Problem details = Run through the data and copy out every line that mentions the word "lemma".

The data =

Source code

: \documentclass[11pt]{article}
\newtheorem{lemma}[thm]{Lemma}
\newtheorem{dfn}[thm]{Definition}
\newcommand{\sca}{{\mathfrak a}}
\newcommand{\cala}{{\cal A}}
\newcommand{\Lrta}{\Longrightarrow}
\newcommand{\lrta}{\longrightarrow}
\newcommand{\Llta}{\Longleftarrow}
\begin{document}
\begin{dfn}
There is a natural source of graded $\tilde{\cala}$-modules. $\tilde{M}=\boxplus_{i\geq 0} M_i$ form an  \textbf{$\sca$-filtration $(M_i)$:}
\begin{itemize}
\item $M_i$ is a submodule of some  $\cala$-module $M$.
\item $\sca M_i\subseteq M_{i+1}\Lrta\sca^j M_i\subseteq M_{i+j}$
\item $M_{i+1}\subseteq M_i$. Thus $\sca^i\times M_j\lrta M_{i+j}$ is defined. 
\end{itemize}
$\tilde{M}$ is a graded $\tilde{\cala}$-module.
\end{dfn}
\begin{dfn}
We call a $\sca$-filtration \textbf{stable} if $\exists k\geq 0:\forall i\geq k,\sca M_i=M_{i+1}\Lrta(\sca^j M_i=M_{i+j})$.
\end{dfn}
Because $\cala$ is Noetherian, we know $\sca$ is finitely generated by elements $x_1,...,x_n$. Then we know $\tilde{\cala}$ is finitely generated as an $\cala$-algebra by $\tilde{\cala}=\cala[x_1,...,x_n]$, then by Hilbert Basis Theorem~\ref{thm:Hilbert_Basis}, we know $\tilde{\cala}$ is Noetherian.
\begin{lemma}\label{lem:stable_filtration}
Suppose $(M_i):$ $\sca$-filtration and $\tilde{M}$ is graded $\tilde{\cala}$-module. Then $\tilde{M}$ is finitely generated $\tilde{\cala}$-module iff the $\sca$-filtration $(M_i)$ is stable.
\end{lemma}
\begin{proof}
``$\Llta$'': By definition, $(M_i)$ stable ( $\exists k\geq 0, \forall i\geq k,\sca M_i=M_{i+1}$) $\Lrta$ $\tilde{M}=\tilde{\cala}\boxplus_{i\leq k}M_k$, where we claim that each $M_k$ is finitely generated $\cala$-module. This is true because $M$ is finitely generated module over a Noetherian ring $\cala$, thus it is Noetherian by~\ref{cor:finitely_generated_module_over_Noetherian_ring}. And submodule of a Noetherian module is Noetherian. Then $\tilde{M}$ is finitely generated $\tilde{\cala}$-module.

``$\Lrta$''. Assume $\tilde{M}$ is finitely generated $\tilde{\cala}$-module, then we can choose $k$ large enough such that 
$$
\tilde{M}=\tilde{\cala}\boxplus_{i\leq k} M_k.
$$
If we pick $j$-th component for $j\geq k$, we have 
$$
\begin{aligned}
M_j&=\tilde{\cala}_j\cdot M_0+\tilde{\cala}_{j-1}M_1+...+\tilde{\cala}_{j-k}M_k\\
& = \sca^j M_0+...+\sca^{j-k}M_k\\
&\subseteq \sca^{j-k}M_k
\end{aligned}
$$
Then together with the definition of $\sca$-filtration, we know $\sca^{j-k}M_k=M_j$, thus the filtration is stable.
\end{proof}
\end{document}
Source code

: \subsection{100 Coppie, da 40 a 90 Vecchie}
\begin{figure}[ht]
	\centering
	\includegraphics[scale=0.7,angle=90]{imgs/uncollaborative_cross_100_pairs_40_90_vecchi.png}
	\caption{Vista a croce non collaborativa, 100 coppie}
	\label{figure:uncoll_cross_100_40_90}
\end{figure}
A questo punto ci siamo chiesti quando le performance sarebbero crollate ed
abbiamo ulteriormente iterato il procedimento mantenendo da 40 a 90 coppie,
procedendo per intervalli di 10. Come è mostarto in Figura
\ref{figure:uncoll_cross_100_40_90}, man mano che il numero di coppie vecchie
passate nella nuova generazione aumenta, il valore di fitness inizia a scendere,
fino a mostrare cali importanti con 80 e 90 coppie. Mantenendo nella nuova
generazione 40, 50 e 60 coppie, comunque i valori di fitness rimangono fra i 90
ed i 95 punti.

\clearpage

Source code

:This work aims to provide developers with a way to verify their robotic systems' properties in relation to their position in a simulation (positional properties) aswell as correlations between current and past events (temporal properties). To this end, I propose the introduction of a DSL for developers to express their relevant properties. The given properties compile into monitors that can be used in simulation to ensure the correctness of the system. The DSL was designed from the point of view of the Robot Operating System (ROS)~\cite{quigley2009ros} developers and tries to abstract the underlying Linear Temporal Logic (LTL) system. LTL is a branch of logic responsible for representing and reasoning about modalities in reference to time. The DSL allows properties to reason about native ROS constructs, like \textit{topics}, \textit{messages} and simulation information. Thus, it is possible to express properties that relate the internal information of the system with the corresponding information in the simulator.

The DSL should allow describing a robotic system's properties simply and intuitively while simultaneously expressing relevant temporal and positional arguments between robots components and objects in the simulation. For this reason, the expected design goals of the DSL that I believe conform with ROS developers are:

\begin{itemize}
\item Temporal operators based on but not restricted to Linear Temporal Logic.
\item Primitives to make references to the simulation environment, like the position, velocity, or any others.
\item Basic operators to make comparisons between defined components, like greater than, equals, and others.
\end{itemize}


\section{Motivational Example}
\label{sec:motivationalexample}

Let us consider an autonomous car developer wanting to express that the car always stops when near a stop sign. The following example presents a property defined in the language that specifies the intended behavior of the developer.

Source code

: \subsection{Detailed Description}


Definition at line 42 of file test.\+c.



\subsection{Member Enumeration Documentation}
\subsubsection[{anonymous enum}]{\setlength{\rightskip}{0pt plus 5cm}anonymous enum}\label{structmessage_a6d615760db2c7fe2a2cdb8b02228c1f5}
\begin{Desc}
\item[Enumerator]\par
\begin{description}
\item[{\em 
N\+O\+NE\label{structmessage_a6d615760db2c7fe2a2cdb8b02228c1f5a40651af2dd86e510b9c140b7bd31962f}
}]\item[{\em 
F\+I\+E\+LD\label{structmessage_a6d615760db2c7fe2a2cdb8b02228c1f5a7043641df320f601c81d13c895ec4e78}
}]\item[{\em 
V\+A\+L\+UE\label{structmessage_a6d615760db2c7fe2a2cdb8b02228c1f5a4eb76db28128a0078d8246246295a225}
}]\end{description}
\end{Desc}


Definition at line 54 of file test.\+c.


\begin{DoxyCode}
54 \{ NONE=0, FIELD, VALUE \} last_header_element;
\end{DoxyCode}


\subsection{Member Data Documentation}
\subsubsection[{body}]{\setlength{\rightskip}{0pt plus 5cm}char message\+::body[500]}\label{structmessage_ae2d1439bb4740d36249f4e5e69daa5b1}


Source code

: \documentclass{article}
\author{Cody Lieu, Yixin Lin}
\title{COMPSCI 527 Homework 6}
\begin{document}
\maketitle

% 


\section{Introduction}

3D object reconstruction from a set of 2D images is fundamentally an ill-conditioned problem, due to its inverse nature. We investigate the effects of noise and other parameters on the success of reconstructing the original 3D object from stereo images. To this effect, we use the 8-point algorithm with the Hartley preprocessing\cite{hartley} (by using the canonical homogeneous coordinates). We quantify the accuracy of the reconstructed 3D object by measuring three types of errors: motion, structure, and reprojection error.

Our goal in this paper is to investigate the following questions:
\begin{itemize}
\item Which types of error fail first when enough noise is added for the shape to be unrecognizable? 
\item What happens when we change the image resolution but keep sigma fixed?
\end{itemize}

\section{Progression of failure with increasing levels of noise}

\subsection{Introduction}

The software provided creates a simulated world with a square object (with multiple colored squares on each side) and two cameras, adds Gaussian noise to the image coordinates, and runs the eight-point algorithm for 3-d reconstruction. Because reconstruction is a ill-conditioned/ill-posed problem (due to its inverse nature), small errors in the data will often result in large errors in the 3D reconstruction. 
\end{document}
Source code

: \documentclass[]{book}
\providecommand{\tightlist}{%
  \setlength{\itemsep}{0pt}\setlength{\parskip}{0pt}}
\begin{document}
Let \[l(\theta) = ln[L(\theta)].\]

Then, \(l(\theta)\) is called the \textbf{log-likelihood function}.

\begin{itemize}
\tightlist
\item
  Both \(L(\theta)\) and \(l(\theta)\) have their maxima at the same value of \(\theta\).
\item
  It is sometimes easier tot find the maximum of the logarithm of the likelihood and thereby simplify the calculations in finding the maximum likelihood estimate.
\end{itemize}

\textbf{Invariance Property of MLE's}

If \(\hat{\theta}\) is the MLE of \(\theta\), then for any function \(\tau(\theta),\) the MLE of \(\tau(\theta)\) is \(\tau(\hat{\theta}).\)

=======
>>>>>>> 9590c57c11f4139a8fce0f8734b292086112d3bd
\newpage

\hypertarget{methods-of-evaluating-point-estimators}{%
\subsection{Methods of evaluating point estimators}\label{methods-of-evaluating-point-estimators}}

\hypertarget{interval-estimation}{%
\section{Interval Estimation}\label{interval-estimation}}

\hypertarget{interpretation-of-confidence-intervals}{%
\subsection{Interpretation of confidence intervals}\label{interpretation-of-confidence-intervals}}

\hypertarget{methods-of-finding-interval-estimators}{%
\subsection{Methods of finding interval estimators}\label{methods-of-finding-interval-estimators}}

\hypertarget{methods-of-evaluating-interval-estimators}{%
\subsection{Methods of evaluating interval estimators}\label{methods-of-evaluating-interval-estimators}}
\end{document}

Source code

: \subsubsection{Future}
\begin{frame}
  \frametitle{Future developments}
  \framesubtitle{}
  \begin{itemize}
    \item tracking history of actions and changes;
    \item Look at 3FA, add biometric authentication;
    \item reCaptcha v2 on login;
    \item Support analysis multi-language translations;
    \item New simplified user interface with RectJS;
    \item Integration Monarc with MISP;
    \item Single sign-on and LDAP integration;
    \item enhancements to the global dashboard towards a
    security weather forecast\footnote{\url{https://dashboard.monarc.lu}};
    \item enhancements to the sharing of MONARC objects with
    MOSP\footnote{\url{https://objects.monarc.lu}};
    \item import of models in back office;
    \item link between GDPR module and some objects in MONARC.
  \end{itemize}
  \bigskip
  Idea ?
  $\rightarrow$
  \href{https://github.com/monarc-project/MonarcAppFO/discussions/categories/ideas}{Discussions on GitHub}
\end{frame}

Finished exercise =
\newtheorem{lemma}[thm]{Lemma}
\begin{lemma}\label{lem:stable_filtration}
\end{lemma}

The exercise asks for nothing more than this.